Exercise: Please return every line in the entries below with the word "that" in it.

(Plain-text document sources)
++++++

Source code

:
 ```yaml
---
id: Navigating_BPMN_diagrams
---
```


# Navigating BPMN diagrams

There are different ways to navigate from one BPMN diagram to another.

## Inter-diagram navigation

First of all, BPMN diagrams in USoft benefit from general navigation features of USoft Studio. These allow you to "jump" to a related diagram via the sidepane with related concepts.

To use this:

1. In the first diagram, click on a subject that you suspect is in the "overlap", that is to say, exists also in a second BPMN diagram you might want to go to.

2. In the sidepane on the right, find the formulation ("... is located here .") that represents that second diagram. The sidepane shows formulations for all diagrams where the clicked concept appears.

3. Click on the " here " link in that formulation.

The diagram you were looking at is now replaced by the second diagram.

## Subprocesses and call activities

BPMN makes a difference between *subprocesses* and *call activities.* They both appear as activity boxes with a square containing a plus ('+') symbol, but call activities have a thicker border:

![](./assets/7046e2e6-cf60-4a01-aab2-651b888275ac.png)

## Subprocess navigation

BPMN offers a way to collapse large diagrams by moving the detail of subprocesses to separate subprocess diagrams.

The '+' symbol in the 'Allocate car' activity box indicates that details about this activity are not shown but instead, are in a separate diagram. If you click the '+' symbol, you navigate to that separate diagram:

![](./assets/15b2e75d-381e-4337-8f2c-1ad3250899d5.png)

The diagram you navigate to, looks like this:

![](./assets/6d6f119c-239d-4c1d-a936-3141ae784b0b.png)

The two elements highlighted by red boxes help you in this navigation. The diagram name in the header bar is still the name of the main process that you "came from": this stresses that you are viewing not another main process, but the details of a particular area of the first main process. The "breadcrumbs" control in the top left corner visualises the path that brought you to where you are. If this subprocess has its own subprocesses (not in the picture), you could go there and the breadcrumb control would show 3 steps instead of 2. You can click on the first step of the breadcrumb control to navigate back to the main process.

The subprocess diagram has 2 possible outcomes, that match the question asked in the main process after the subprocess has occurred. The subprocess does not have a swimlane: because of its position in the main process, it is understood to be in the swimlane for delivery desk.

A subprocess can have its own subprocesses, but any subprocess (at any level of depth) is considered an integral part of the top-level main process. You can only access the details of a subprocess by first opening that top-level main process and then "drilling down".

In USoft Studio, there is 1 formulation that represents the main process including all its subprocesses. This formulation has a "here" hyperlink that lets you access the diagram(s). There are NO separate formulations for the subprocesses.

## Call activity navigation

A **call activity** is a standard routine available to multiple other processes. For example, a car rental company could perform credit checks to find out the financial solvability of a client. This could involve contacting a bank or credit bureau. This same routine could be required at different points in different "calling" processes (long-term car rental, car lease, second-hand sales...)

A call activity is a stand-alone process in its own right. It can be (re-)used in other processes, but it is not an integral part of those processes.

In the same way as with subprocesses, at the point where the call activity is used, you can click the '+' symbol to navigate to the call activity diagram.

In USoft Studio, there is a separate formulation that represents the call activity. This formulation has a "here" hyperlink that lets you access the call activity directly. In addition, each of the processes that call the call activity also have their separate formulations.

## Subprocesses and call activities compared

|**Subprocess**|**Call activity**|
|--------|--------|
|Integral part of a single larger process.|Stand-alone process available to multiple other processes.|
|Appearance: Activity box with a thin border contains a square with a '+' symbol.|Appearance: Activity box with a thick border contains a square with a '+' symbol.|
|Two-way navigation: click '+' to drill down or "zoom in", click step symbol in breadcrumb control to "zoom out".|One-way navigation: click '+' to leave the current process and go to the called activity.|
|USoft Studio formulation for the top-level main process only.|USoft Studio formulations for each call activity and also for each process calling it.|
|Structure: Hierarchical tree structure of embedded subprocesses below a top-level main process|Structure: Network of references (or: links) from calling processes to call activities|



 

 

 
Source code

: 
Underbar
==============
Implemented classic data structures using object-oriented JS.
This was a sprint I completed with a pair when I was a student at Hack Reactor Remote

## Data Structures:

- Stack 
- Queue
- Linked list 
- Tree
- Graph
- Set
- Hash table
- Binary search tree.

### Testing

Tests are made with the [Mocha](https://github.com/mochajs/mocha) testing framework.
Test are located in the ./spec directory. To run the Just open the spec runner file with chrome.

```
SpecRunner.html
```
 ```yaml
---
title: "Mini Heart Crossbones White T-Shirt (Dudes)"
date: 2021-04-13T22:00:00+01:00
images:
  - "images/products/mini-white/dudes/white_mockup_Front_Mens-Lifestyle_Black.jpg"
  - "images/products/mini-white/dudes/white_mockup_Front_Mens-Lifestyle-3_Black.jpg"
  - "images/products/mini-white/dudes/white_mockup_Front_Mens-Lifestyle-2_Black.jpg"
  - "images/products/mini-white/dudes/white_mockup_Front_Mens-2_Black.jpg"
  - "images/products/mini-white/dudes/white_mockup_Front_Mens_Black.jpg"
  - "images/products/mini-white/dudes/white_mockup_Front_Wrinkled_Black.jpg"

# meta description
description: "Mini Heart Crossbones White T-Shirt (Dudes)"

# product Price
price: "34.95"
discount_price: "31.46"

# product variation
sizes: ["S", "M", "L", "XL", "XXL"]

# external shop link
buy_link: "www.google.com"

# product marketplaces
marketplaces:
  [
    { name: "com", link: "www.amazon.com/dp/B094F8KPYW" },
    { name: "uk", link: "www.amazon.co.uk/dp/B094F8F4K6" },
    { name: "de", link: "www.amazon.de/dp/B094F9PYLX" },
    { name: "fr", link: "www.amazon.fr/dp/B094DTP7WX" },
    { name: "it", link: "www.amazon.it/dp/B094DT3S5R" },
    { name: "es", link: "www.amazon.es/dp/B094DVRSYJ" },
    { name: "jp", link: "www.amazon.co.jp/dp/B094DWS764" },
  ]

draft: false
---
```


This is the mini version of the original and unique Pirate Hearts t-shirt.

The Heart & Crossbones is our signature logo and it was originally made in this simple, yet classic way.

++++++

Worked solution:
1. In the first diagram, click on a subject that you suspect is in the "overlap", that is to say, exists also in a second BPMN diagram you might want to go to.
2. In the sidepane on the right, find the formulation ("... is located here .") that represents that second diagram. The sidepane shows formulations for all diagrams where the clicked concept appears.
3. Click on the " here " link in that formulation.
The '+' symbol in the 'Allocate car' activity box indicates that details about this activity are not shown but instead, are in a separate diagram. If you click the '+' symbol, you navigate to that separate diagram:
The two elements highlighted by red boxes help you in this navigation. The diagram name in the header bar is still the name of the main process that you "came from": this stresses that you are viewing not another main process, but the details of a particular area of the first main process. The "breadcrumbs" control in the top left corner visualises the path that brought you to where you are. If this subprocess has its own subprocesses (not in the picture), you could go there and the breadcrumb control would show 3 steps instead of 2. You can click on the first step of the breadcrumb control to navigate back to the main process.
The subprocess diagram has 2 possible outcomes, that match the question asked in the main process after the subprocess has occurred. The subprocess does not have a swimlane: because of its position in the main process, it is understood to be in the swimlane for delivery desk.
A subprocess can have its own subprocesses, but any subprocess (at any level of depth) is considered an integral part of the top-level main process. You can only access the details of a subprocess by first opening that top-level main process and then "drilling down".
In USoft Studio, there is 1 formulation that represents the main process including all its subprocesses. This formulation has a "here" hyperlink that lets you access the diagram(s). There are NO separate formulations for the subprocesses.
In USoft Studio, there is a separate formulation that represents the call activity. This formulation has a "here" hyperlink that lets you access the call activity directly. In addition, each of the processes that call the call activity also have their separate formulations.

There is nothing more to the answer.